▶

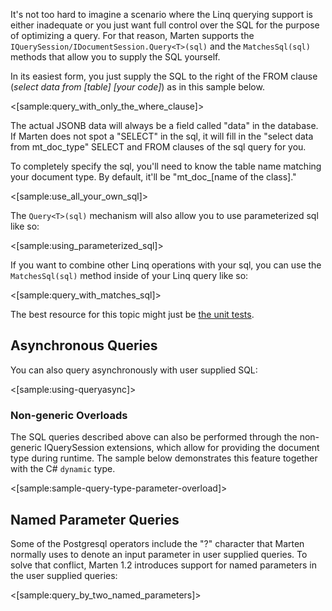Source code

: <!--Title:Querying with Postgresql SQL-->
<!--Url:sql-->

It's not too hard to imagine a scenario where the Linq querying support is either inadequate or you just want full control over the SQL for the purpose of optimizing a query. For that reason, Marten supports the `IQuerySession/IDocumentSession.Query<T>(sql)` and the `MatchesSql(sql)` methods that allow you to supply the SQL yourself.

In its easiest form, you just supply the SQL to the right of the FROM clause (_select data from [table] [your code]_) as in this sample below.

<[sample:query_with_only_the_where_clause]>

The actual JSONB data will always be a field called "data" in the database. If Marten does not spot a "SELECT" in the sql, it will fill in the "select data from mt_doc_type" SELECT and FROM clauses of the sql query for you.

To completely specify the sql, you'll need to know the table name matching your document type. By default, it'll be "mt_doc_[name of the class]."

<[sample:use_all_your_own_sql]>

The `Query<T>(sql)` mechanism will also allow you to use parameterized sql like so:

<[sample:using_parameterized_sql]>

If you want to combine other Linq operations with your sql, you can use the `MatchesSql(sql)` method inside of your Linq query like so:

<[sample:query_with_matches_sql]>

The best resource for this topic might just be [the unit tests](https://github.com/JasperFx/Marten/blob/3.13/src/Marten.Testing/query_by_sql_where_clause_Tests.cs).

## Asynchronous Queries

You can also query asynchronously with user supplied SQL:

<[sample:using-queryasync]>

### Non-generic Overloads

The SQL queries described above can also be performed through the non-generic IQuerySession extensions, which allow for providing the document type during runtime. The sample below demonstrates this feature together with the C# `dynamic` type.

<[sample:sample-query-type-parameter-overload]>

## Named Parameter Queries

Some of the Postgresql operators include the "?" character that Marten normally uses to denote an input parameter in user supplied queries.
To solve that conflict, Marten 1.2 introduces support for named parameters in the user supplied queries:

<[sample:query_by_two_named_parameters]>
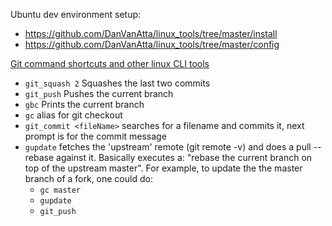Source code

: Ubuntu dev environment setup:
- https://github.com/DanVanAtta/linux_tools/tree/master/install
- https://github.com/DanVanAtta/linux_tools/tree/master/config


[Git command shortcuts and other linux CLI tools](https://github.com/DanVanAtta/linux_tools/tree/master/bin)


- `git_squash 2`  Squashes the last two commits
- `git_push` Pushes the current branch
- `gbc` Prints the current branch
- `gc` alias for git checkout
- `git_commit <fileName>` searches for a filename and commits it, next prompt is for the commit message
- `gupdate` fetches the 'upstream' remote (git remote -v) and does a pull --rebase against it. Basically executes a: "rebase the current branch on top of the upstream master". For example, to update the the master branch of a fork, one could do:
  - `gc master`
  - `gupdate`
  - `git_push`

◀

(Instructions to follow):
Exact copies of the line with "last two commits" and of every later line in the entries make up the whole answer.

(Exercise response):
- `git_squash 2`  Squashes the last two commits
- `git_push` Pushes the current branch
- `gbc` Prints the current branch
- `gc` alias for git checkout
- `git_commit <fileName>` searches for a filename and commits it, next prompt is for the commit message
- `gupdate` fetches the 'upstream' remote (git remote -v) and does a pull --rebase against it. Basically executes a: "rebase the current branch on top of the upstream master". For example, to update the the master branch of a fork, one could do:
  - `gc master`
  - `gupdate`
  - `git_push`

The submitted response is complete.